In today’s passage, God is commissioning Moses again to go the Israelites and lead them out of captivity. There is incredible sense of force and promise in what God says. He identifies himself as the one who appeared to Abraham, Isaac, and Jacob, but then goes on to identify himself by name – “my name is Yahweh”. In fact He says this five times in the passage we read. “Yahweh” is the name God used for himself when He first spoke to Moses in the burning bush. In our bibles it’s printed as “the Lord” (in small capital letters), but it is actually His Name – “Yahweh”, like “Bob” or “Sally” or “Angela”. It’s like He is saying “it really is me, and I am going to free you”.

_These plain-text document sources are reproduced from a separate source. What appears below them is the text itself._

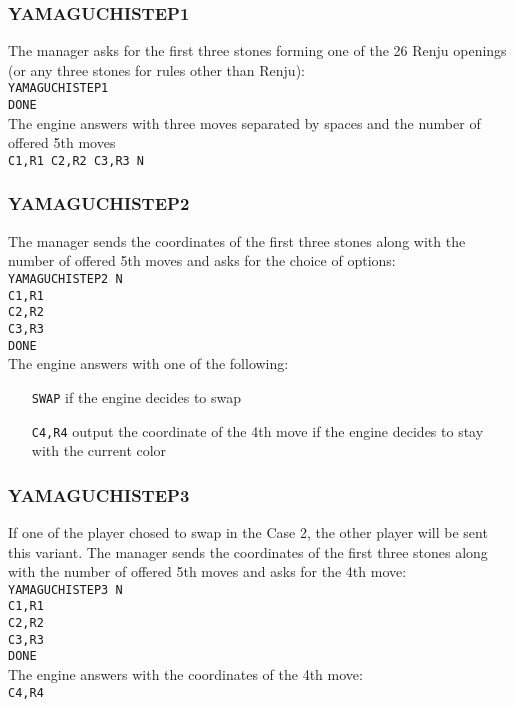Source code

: \documentclass[12pt,a4paper]{article}
\begin{document}
\subsubsection{YAMAGUCHISTEP1}
The manager asks for the first three stones forming one of the 26 Renju openings (or any three stones for rules other than Renju):\\
\texttt{YAMAGUCHISTEP1}\\
\texttt{DONE}\\
The engine answers with three moves separated by spaces and the number of offered 5th moves\\
\texttt{C1,R1 C2,R2 C3,R3 N}

\subsubsection{YAMAGUCHISTEP2}
The manager sends the coordinates of the first three stones along with the number of offered 5th moves and asks for the choice of options:\\
\texttt{YAMAGUCHISTEP2 N}\\
\texttt{C1,R1}\\
\texttt{C2,R2}\\
\texttt{C3,R3}\\
\texttt{DONE}\\
The engine answers with one of the following:
\begin{enumerate}[leftmargin=7.5em]
\item[\texttt{SWAP}]{if the engine decides to swap}
\item[\texttt{C4,R4}]{output the coordinate of the 4th move if the engine decides to stay with the current color}
\end{enumerate}

\subsubsection{YAMAGUCHISTEP3}
If one of the player chosed to swap in the Case 2, the other player will be sent this variant. The manager sends the coordinates of the first three stones along with the number of offered 5th moves and asks for the 4th move:\\
\texttt{YAMAGUCHISTEP3 N}\\
\texttt{C1,R1}\\
\texttt{C2,R2}\\
\texttt{C3,R3}\\
\texttt{DONE}\\
The engine answers with the coordinates of the 4th move:\\
\texttt{C4,R4}
\end{document}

So, Moses comes to give this message to the Israelites – that Yahweh has promised to set them free from the slavery and oppression of the Egyptians. And what is the response? We see it in verse 9: “they would not listen to Moses, because of their broken spirit and their cruel slavery”. Isn’t that heart-breaking? To be so broken in spirit, that you refuse to even listen to a message of liberation. That hope itself has gone. Of course, as we know God does rescue his people in the end – and what is more this experience of suffering, oppression, and slavery becomes some of founding principles of the constitution of the nation of Israel. In Deuteronomy the Israelites are charged to “remember you were once slaves in Egypt” and “remember you were once foreigners in a strange land”, and to treat slaves and foreigners accordingly. Somehow God took the suffering, and turned it into a force for good. The suffering became formational, if you like. Something similar is happening in the Romans passage, where suffering produces endurance, character, and hope, and even becomes something we can boast about. It’s not that the suffering is good, but that it becomes a means of good.

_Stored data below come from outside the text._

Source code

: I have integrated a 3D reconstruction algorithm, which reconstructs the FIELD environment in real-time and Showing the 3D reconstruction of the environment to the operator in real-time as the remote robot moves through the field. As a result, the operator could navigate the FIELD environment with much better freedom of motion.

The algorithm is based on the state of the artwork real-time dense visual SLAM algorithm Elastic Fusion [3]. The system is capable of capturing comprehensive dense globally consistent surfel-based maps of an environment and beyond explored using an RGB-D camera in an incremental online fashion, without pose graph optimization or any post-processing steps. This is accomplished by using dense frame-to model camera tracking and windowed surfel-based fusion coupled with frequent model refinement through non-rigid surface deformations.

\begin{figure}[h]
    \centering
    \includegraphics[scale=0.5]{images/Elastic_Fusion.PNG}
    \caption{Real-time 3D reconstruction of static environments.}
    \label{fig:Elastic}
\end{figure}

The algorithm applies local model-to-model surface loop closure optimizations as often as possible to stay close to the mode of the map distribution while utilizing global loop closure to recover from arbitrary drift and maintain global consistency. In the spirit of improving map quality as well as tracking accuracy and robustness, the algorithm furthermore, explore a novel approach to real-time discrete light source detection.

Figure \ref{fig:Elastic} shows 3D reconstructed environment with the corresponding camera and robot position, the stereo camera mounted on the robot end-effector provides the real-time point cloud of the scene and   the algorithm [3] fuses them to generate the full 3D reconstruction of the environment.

Today we are not enslaved by an Egyptian pharaoh, and made to build bricks out of straw. But, as today’s collect prays, we can still be enslaved by the “chains of sin” and need deliverance from this as much as the Israelites did from Egypt three and a half thousand years ago. These might be chains of addiction or destructive patterns of behaviour. They may be chains of an historic or an ongoing abusive relationship. They may be chains from lies or betrayals, whether by us or to us. They may be chains of body image, wealth, or poverty. Today’s readings don’t promise an end of suffering (if anything the opposite!), but they promise that God hears our cry, that He will take the initiative in delivering us, that we can find peace with him purely and simply by faith – by believing and trusting that Jesus died for us, and rose again. That our suffering can have a purpose, have a point – so much so that we will be able to boast about it!

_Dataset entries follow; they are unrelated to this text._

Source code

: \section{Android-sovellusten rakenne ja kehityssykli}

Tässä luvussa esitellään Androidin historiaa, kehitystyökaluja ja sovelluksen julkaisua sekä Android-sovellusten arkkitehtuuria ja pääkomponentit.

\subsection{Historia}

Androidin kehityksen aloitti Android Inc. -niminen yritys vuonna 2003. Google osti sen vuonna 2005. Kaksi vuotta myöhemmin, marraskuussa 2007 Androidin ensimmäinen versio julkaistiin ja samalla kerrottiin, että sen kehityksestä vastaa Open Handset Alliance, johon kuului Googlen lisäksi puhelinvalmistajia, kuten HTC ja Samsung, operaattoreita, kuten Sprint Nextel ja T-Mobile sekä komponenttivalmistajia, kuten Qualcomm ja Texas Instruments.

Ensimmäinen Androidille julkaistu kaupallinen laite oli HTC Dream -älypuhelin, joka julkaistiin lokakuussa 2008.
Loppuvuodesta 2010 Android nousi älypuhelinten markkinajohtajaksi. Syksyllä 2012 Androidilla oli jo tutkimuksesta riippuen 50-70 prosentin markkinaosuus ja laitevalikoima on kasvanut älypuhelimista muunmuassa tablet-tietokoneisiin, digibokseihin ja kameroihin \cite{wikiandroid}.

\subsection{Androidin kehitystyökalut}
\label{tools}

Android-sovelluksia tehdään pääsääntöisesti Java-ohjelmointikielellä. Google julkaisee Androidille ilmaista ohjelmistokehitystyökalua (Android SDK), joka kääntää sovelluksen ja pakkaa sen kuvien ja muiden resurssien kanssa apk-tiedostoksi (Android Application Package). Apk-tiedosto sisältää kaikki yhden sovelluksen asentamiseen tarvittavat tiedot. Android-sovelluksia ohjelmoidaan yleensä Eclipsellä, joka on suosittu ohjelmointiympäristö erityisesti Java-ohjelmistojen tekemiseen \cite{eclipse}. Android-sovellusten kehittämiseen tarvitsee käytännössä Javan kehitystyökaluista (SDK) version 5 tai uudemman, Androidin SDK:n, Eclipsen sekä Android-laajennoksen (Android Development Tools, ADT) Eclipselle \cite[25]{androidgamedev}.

I don’t know what our friend hanging on the tree root did in the end, but if you are living in oppression, or have no hope, or cannot even listen because of a broken spirit, then please don’t leave this place this evening without asking God for His help. I or any of the Cathedral staff would love to pray with you after the service.

Let’s pray together now.

Father God, Yahweh. Thank you that always hear the cry of the oppressed and the hurting. Thank you that you can turn our suffering into something beautiful, in a way that is beyond our understanding. Thank you, Jesus, that you died for us while we were still weak and far from you, and that you have opened the way to perfect peace. Thank you Holy Spirit that you fill us with your passion and peace, and our God within us.  Amen.